The racial divide among students taking the SAT

Ohio's black students gain, but lag behind peers

Average overall scores for black high schoolers taking the SAT in Ohio have improved over the past three years.

But those students were still the poorest performers on the nation’s oldest college-prep exam.

Ohio’s black students were not alone. Nationwide, average overall scores for black college-bound students were 75 or more points below their peers in 2013.

Results were just as frustrating last year for Ohio’s black students who took the ACT, now the most popular exam among college-bound U.S. students.

Ohio’s average score of 17.8 was nearly identical to the national average for blacks – in each case, the lowest among any race or ethnic group.

Some educators believe the racial divide in test results has a chilling effect on efforts to diversify college campuses.

For more than a century, the exam has been a screening tool for admissions staff to determine if students are prepared for college-level coursework.

Poor scores that hinder college admission also may be the first obstacle for talented young black students pursuing dreams of higher-paying professional jobs.

Research points to age-old reasons for the racial gap on both exams:  Differences in income, lifestyle and course study among black youths and their peers, and inadequate funding and resources in urban public schools with large black populations.

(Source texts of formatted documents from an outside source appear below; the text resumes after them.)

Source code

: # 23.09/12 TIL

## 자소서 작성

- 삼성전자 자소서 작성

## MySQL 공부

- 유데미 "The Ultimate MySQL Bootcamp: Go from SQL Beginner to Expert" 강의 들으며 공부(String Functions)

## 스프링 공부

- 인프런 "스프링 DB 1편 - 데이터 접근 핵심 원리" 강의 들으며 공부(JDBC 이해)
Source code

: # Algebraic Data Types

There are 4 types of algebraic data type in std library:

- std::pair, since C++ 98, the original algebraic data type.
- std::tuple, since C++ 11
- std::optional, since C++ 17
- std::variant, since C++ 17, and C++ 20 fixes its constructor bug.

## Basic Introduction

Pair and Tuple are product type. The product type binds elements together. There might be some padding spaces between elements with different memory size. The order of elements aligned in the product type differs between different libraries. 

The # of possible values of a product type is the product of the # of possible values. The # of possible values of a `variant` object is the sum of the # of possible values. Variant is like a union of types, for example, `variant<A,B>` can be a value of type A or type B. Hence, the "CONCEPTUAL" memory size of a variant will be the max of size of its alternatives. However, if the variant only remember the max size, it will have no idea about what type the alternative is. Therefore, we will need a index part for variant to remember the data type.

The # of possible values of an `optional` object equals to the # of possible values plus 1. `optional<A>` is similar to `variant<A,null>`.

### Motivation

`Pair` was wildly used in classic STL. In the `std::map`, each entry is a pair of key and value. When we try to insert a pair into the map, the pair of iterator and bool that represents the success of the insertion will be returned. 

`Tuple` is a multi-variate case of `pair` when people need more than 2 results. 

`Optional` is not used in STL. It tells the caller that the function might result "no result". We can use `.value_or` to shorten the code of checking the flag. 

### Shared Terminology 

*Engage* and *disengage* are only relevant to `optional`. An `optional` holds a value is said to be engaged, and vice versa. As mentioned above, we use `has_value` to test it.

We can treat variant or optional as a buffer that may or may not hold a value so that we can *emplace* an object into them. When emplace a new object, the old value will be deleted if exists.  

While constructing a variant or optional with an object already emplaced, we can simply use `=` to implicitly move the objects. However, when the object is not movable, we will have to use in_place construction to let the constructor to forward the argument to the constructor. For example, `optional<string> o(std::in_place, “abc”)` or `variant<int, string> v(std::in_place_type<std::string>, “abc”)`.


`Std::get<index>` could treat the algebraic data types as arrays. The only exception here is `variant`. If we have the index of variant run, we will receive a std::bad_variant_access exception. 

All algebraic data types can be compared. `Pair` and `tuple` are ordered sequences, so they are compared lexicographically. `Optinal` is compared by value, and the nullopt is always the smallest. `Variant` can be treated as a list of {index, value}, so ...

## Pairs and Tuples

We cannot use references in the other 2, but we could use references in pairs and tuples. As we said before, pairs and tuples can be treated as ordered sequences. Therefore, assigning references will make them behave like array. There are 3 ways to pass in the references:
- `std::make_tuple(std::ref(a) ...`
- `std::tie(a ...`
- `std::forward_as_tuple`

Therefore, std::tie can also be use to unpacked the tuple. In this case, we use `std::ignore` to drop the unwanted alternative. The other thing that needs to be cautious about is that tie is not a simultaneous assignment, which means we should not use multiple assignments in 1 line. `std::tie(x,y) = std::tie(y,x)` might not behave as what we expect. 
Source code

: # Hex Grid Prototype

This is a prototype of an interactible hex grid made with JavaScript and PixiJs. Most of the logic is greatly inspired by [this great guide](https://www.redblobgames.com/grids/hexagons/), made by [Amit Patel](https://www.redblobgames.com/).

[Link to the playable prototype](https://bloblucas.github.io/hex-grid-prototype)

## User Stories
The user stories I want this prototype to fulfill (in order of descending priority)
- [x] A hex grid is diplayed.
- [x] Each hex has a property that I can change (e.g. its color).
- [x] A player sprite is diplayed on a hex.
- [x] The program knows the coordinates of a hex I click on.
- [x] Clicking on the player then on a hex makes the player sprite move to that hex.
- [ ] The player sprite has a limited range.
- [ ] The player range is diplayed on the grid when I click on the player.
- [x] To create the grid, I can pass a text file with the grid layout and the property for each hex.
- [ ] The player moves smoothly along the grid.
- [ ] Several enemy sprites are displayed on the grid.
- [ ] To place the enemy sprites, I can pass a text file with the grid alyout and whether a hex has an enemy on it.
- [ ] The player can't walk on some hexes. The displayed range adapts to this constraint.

In Ohio, however, there’s reason for optimism. The small, steady gains made by black test-takers since 2011 buck a national trend.

Overall SAT scores for black students across the U.S. have dropped 13 points since 2006.

The rise in Ohio scores coincides with a stiff drop in the number of black test-takers over that period – an average of about 400 students per year – and lower participation rates.

Research suggests that high participation rates mean a larger percentage of lower-achieving students taking the test, and lower average scores.